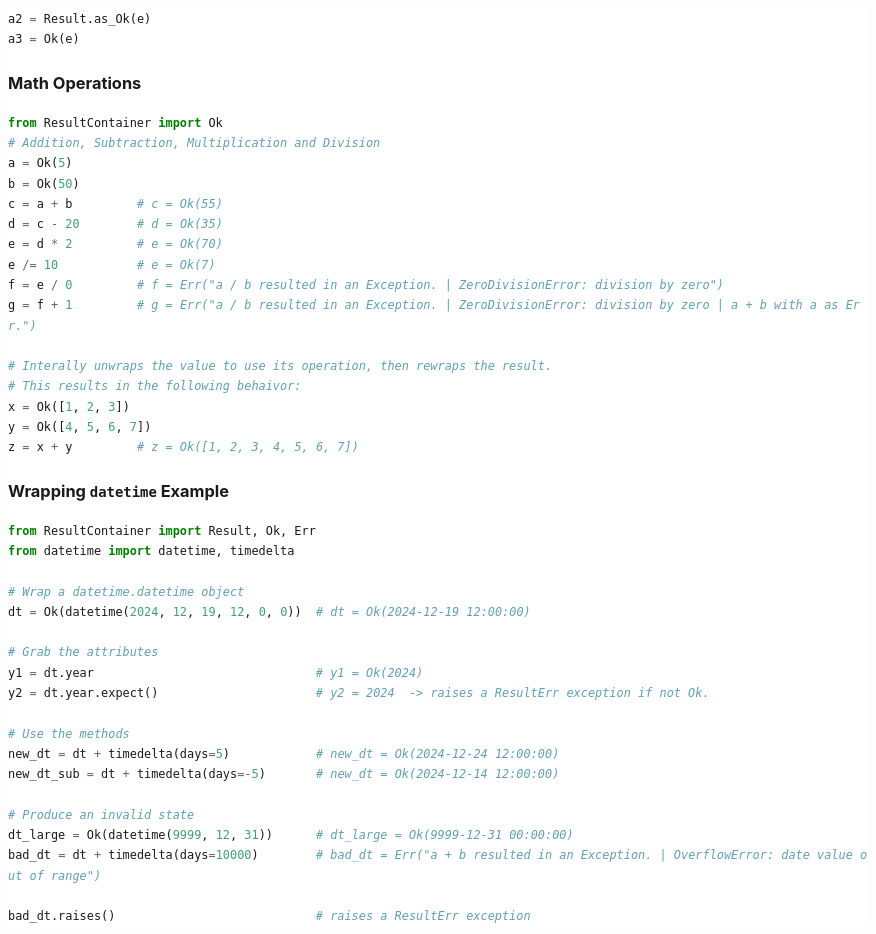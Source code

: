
 ```python
a2 = Result.as_Ok(e)
a3 = Ok(e)
```

  

### Math Operations

```python
from ResultContainer import Ok
# Addition, Subtraction, Multiplication and Division
a = Ok(5)
b = Ok(50)
c = a + b         # c = Ok(55)
d = c - 20        # d = Ok(35)
e = d * 2         # e = Ok(70)
e /= 10           # e = Ok(7)
f = e / 0         # f = Err("a / b resulted in an Exception. | ZeroDivisionError: division by zero")
g = f + 1         # g = Err("a / b resulted in an Exception. | ZeroDivisionError: division by zero | a + b with a as Err.")

# Interally unwraps the value to use its operation, then rewraps the result.
# This results in the following behaivor:
x = Ok([1, 2, 3])
y = Ok([4, 5, 6, 7])
z = x + y         # z = Ok([1, 2, 3, 4, 5, 6, 7])

```

  

### Wrapping `datetime` Example

```python
from ResultContainer import Result, Ok, Err
from datetime import datetime, timedelta

# Wrap a datetime.datetime object
dt = Ok(datetime(2024, 12, 19, 12, 0, 0))  # dt = Ok(2024-12-19 12:00:00)

# Grab the attributes
y1 = dt.year                               # y1 = Ok(2024)
y2 = dt.year.expect()                      # y2 = 2024  -> raises a ResultErr exception if not Ok.

# Use the methods
new_dt = dt + timedelta(days=5)            # new_dt = Ok(2024-12-24 12:00:00)
new_dt_sub = dt + timedelta(days=-5)       # new_dt = Ok(2024-12-14 12:00:00)

# Produce an invalid state
dt_large = Ok(datetime(9999, 12, 31))      # dt_large = Ok(9999-12-31 00:00:00)
bad_dt = dt + timedelta(days=10000)        # bad_dt = Err("a + b resulted in an Exception. | OverflowError: date value out of range")

bad_dt.raises()                            # raises a ResultErr exception
```

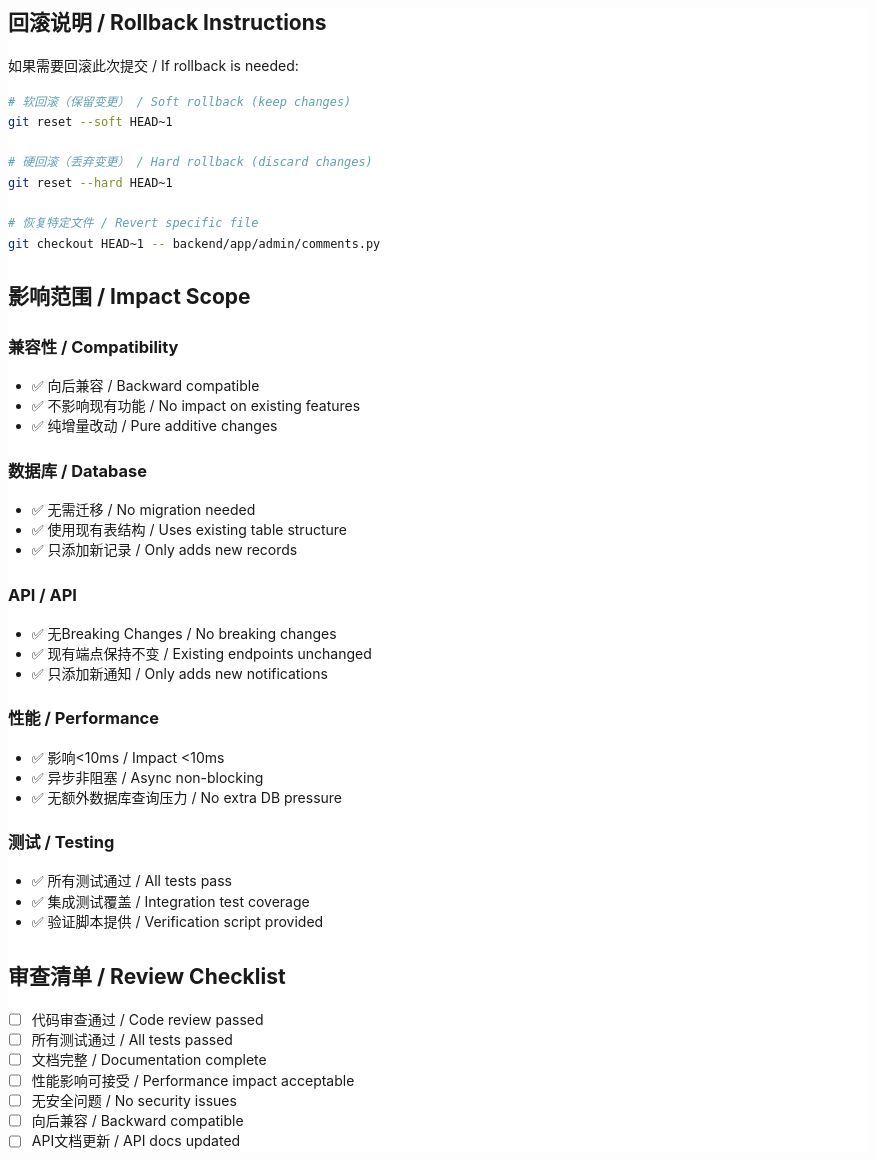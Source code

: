 ## 回滚说明 / Rollback Instructions

如果需要回滚此次提交 / If rollback is needed:

```bash
# 软回滚（保留变更） / Soft rollback (keep changes)
git reset --soft HEAD~1

# 硬回滚（丢弃变更） / Hard rollback (discard changes)
git reset --hard HEAD~1

# 恢复特定文件 / Revert specific file
git checkout HEAD~1 -- backend/app/admin/comments.py
```

## 影响范围 / Impact Scope

### 兼容性 / Compatibility
- ✅ 向后兼容 / Backward compatible
- ✅ 不影响现有功能 / No impact on existing features
- ✅ 纯增量改动 / Pure additive changes

### 数据库 / Database
- ✅ 无需迁移 / No migration needed
- ✅ 使用现有表结构 / Uses existing table structure
- ✅ 只添加新记录 / Only adds new records

### API / API
- ✅ 无Breaking Changes / No breaking changes
- ✅ 现有端点保持不变 / Existing endpoints unchanged
- ✅ 只添加新通知 / Only adds new notifications

### 性能 / Performance
- ✅ 影响<10ms / Impact <10ms
- ✅ 异步非阻塞 / Async non-blocking
- ✅ 无额外数据库查询压力 / No extra DB pressure

### 测试 / Testing
- ✅ 所有测试通过 / All tests pass
- ✅ 集成测试覆盖 / Integration test coverage
- ✅ 验证脚本提供 / Verification script provided

## 审查清单 / Review Checklist

- [ ] 代码审查通过 / Code review passed
- [ ] 所有测试通过 / All tests passed
- [ ] 文档完整 / Documentation complete
- [ ] 性能影响可接受 / Performance impact acceptable
- [ ] 无安全问题 / No security issues
- [ ] 向后兼容 / Backward compatible
- [ ] API文档更新 / API docs updated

→ **Activity**
Leave out the pictures and output every record above precisely as given.

→ **Output**
Source code

:
 ```python
a2 = Result.as_Ok(e)
a3 = Ok(e)
```

  

### Math Operations

```python
from ResultContainer import Ok
# Addition, Subtraction, Multiplication and Division
a = Ok(5)
b = Ok(50)
c = a + b         # c = Ok(55)
d = c - 20        # d = Ok(35)
e = d * 2         # e = Ok(70)
e /= 10           # e = Ok(7)
f = e / 0         # f = Err("a / b resulted in an Exception. | ZeroDivisionError: division by zero")
g = f + 1         # g = Err("a / b resulted in an Exception. | ZeroDivisionError: division by zero | a + b with a as Err.")

# Interally unwraps the value to use its operation, then rewraps the result.
# This results in the following behaivor:
x = Ok([1, 2, 3])
y = Ok([4, 5, 6, 7])
z = x + y         # z = Ok([1, 2, 3, 4, 5, 6, 7])

```

  

### Wrapping `datetime` Example

```python
from ResultContainer import Result, Ok, Err
from datetime import datetime, timedelta

# Wrap a datetime.datetime object
dt = Ok(datetime(2024, 12, 19, 12, 0, 0))  # dt = Ok(2024-12-19 12:00:00)

# Grab the attributes
y1 = dt.year                               # y1 = Ok(2024)
y2 = dt.year.expect()                      # y2 = 2024  -> raises a ResultErr exception if not Ok.

# Use the methods
new_dt = dt + timedelta(days=5)            # new_dt = Ok(2024-12-24 12:00:00)
new_dt_sub = dt + timedelta(days=-5)       # new_dt = Ok(2024-12-14 12:00:00)

# Produce an invalid state
dt_large = Ok(datetime(9999, 12, 31))      # dt_large = Ok(9999-12-31 00:00:00)
bad_dt = dt + timedelta(days=10000)        # bad_dt = Err("a + b resulted in an Exception. | OverflowError: date value out of range")

bad_dt.raises()                            # raises a ResultErr exception
```

Source code

: ## 回滚说明 / Rollback Instructions

如果需要回滚此次提交 / If rollback is needed:

```bash
# 软回滚（保留变更） / Soft rollback (keep changes)
git reset --soft HEAD~1

# 硬回滚（丢弃变更） / Hard rollback (discard changes)
git reset --hard HEAD~1

# 恢复特定文件 / Revert specific file
git checkout HEAD~1 -- backend/app/admin/comments.py
```

## 影响范围 / Impact Scope

### 兼容性 / Compatibility
- ✅ 向后兼容 / Backward compatible
- ✅ 不影响现有功能 / No impact on existing features
- ✅ 纯增量改动 / Pure additive changes

### 数据库 / Database
- ✅ 无需迁移 / No migration needed
- ✅ 使用现有表结构 / Uses existing table structure
- ✅ 只添加新记录 / Only adds new records

### API / API
- ✅ 无Breaking Changes / No breaking changes
- ✅ 现有端点保持不变 / Existing endpoints unchanged
- ✅ 只添加新通知 / Only adds new notifications

### 性能 / Performance
- ✅ 影响<10ms / Impact <10ms
- ✅ 异步非阻塞 / Async non-blocking
- ✅ 无额外数据库查询压力 / No extra DB pressure

### 测试 / Testing
- ✅ 所有测试通过 / All tests pass
- ✅ 集成测试覆盖 / Integration test coverage
- ✅ 验证脚本提供 / Verification script provided

## 审查清单 / Review Checklist

- [ ] 代码审查通过 / Code review passed
- [ ] 所有测试通过 / All tests passed
- [ ] 文档完整 / Documentation complete
- [ ] 性能影响可接受 / Performance impact acceptable
- [ ] 无安全问题 / No security issues
- [ ] 向后兼容 / Backward compatible
- [ ] API文档更新 / API docs updated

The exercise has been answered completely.